**ABOUT THIS TASK**
If a line in the data contains "article", copy it out.

**PROVIDED ENTRIES**
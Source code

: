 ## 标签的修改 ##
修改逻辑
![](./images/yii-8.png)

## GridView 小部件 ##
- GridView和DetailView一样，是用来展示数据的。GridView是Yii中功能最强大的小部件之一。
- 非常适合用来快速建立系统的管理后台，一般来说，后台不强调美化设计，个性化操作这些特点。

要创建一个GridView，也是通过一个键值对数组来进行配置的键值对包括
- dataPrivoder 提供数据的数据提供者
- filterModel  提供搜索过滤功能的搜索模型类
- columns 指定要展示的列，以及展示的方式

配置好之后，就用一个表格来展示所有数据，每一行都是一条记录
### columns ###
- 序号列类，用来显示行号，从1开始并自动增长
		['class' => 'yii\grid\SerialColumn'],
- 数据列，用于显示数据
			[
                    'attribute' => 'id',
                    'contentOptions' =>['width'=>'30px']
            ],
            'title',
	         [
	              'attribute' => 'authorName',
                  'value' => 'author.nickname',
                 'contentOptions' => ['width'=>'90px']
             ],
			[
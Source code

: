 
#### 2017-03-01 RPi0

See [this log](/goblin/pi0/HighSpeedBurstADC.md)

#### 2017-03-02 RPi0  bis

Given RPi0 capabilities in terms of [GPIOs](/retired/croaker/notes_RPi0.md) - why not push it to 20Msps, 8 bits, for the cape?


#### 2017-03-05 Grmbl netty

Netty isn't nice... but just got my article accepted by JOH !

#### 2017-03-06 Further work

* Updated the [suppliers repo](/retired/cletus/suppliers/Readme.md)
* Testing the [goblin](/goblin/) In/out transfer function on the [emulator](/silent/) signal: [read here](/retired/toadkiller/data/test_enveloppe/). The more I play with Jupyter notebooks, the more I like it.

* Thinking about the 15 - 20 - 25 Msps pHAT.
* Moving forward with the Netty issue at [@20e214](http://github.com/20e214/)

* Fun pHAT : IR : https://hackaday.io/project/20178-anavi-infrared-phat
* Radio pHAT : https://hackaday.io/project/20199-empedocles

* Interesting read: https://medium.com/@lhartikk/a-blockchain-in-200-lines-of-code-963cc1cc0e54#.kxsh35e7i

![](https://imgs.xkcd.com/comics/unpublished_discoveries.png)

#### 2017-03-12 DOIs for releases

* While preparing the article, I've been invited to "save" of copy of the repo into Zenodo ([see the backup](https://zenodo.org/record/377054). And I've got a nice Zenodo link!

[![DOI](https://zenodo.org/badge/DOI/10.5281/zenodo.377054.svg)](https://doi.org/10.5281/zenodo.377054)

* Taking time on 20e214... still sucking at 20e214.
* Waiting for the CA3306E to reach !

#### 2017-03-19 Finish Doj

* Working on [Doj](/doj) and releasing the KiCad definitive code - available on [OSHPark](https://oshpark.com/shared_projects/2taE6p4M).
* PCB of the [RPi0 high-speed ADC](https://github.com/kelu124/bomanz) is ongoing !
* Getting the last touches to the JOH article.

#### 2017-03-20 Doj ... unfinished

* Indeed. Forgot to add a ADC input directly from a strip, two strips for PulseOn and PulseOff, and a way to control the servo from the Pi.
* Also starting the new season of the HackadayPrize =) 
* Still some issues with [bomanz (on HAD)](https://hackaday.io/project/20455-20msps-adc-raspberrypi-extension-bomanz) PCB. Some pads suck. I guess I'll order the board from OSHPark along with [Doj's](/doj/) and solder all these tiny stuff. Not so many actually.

**TASK RESPONSE**
Netty isn't nice... but just got my article accepted by JOH !
* While preparing the article, I've been invited to "save" of copy of the repo into Zenodo ([see the backup](https://zenodo.org/record/377054). And I've got a nice Zenodo link!
* Getting the last touches to the JOH article.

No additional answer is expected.